» Stored data
* * * * * * * * *

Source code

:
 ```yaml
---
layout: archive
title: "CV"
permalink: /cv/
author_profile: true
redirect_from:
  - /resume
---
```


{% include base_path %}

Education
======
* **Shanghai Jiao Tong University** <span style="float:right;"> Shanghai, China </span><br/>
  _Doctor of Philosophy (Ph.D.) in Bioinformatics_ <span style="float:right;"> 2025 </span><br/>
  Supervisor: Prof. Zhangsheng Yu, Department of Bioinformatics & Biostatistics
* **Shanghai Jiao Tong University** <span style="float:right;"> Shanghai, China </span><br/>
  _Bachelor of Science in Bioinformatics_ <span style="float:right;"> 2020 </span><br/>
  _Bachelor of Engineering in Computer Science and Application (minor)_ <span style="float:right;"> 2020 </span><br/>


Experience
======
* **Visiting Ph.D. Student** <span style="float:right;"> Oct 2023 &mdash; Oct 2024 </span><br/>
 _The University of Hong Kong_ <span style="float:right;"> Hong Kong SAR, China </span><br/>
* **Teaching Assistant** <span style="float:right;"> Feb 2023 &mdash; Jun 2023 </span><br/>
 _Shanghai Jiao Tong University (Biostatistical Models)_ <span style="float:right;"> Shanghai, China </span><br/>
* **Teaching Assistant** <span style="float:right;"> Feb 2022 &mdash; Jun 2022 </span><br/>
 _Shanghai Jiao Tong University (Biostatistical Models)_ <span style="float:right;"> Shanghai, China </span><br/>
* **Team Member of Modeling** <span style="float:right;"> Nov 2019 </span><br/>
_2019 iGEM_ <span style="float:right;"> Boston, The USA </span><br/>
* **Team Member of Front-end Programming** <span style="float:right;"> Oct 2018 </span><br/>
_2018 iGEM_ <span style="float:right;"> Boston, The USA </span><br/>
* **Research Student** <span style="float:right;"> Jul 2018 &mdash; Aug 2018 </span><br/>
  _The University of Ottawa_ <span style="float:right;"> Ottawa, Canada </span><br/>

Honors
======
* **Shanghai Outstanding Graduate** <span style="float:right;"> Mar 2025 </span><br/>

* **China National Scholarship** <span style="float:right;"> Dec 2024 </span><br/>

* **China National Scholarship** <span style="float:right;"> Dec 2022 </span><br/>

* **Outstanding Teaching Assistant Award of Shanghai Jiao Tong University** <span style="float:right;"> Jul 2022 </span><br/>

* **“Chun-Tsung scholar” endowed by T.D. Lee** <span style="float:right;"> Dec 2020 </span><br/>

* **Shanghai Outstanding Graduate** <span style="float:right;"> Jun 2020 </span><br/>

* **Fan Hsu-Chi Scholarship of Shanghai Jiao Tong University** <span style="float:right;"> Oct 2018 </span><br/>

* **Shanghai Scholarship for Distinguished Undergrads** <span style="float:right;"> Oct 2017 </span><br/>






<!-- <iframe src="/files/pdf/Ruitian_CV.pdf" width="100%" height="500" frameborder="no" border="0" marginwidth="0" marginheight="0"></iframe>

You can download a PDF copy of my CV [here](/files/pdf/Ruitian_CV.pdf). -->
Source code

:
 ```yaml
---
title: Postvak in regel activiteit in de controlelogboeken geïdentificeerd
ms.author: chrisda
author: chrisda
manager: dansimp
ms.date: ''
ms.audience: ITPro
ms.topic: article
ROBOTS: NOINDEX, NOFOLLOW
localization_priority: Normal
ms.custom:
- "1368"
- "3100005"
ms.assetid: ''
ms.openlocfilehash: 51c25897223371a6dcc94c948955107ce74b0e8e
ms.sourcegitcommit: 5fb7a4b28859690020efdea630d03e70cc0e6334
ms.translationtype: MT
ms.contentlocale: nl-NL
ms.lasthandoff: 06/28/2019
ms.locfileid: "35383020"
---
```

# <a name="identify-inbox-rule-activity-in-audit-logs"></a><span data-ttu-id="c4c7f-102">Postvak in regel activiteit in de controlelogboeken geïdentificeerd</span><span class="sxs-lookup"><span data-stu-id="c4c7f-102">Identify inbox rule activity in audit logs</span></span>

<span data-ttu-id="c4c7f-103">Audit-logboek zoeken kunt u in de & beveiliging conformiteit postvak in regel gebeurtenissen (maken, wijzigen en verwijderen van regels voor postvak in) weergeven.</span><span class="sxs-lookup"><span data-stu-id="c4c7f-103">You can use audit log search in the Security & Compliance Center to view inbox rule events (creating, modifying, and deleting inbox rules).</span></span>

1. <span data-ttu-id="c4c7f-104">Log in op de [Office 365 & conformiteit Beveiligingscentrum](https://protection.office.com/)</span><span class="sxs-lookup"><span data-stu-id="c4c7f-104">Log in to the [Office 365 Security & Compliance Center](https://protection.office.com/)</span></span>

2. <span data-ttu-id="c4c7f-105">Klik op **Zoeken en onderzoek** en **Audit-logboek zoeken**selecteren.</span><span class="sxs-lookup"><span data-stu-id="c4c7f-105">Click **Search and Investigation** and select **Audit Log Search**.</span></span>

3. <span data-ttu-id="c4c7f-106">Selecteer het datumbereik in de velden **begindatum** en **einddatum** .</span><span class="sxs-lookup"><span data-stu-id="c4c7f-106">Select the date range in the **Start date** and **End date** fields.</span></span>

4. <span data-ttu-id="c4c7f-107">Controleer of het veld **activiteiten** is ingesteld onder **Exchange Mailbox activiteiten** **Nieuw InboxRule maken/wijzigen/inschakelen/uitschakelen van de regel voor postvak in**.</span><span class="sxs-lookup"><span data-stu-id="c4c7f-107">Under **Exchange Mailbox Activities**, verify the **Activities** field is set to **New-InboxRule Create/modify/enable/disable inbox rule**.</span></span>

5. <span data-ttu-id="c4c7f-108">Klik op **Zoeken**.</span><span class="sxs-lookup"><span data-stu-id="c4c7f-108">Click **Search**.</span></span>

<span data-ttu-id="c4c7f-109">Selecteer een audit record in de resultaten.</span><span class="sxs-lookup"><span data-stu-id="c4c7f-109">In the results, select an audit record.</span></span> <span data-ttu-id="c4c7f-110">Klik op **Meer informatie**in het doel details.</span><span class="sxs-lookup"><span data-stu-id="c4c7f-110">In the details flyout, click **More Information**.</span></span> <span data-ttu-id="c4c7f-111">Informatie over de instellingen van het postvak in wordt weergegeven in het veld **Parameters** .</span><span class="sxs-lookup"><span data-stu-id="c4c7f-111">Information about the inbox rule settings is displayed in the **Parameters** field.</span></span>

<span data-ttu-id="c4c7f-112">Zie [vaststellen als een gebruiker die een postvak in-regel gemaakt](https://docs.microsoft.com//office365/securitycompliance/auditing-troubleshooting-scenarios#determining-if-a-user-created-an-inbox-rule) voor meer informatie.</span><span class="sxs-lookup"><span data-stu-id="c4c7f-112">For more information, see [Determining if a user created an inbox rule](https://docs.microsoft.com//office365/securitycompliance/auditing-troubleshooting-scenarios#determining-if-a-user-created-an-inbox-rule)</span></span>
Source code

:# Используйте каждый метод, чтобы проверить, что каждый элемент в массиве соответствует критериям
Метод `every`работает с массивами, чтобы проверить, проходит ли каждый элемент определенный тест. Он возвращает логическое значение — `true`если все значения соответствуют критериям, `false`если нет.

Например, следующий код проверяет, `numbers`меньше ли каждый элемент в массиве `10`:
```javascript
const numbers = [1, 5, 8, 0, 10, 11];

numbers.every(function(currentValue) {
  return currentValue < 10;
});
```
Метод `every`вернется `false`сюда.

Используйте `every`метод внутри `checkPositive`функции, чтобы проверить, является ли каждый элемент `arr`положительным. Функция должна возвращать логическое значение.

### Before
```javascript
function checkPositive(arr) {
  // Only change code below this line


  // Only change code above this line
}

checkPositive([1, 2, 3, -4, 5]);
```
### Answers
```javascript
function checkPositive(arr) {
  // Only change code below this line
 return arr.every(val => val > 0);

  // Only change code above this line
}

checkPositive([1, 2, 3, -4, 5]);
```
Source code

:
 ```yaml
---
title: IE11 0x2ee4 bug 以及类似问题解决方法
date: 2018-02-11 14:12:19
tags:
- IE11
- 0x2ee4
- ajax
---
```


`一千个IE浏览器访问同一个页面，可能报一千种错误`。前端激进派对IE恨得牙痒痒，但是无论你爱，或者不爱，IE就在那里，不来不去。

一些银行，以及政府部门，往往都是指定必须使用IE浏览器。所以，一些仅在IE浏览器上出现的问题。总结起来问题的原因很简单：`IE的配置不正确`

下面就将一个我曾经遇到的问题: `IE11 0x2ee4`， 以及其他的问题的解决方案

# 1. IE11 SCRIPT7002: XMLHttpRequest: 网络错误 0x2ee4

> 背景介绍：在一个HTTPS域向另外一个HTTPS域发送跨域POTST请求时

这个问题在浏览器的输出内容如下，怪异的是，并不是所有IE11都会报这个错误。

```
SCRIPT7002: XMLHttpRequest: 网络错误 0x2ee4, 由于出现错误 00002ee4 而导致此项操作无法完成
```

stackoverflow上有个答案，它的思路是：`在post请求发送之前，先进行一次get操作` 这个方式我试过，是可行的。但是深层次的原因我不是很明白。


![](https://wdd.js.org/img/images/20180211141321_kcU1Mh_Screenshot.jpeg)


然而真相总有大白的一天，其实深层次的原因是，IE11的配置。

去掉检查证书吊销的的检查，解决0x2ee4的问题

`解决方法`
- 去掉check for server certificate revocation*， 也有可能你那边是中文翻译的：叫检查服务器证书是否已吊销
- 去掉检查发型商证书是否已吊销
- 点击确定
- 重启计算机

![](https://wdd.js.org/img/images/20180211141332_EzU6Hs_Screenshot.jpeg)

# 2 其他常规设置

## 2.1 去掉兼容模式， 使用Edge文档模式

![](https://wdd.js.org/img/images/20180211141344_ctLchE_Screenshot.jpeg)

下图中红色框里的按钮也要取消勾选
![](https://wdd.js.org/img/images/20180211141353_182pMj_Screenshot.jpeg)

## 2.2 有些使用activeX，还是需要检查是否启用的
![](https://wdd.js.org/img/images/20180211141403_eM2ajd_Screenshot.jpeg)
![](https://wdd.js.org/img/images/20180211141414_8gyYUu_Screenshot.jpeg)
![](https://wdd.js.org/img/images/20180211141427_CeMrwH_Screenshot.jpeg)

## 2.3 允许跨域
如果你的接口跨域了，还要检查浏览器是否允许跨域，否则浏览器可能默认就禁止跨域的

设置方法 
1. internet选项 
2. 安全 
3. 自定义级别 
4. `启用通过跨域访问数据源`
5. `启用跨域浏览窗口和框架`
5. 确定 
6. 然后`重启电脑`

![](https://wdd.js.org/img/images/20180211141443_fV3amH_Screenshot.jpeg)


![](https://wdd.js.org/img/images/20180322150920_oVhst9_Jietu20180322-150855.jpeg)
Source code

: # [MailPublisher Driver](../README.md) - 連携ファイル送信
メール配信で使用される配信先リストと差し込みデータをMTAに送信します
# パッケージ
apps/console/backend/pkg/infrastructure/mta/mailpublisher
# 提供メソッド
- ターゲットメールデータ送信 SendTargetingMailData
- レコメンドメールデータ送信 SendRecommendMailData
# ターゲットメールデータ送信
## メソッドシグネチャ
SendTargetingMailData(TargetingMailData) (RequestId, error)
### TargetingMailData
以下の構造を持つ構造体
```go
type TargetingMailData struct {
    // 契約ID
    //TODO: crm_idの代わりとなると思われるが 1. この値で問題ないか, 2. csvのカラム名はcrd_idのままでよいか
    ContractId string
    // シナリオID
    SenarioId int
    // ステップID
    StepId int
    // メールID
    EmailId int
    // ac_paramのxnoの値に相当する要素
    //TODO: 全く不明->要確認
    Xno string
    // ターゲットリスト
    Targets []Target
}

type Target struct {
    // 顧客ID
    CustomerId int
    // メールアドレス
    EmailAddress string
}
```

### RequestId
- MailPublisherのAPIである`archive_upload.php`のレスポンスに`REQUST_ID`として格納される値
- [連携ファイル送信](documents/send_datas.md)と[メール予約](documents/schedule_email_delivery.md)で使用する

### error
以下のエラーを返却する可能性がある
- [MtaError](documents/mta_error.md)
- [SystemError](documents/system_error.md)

* * * * * * * * *

» WORK REQUEST
Which lines in the records above include the word "Student"? Copy them out.

» EXERCISE ANSWER
* **Visiting Ph.D. Student** <span style="float:right;"> Oct 2023 &mdash; Oct 2024 </span><br/>
* **Research Student** <span style="float:right;"> Jul 2018 &mdash; Aug 2018 </span><br/>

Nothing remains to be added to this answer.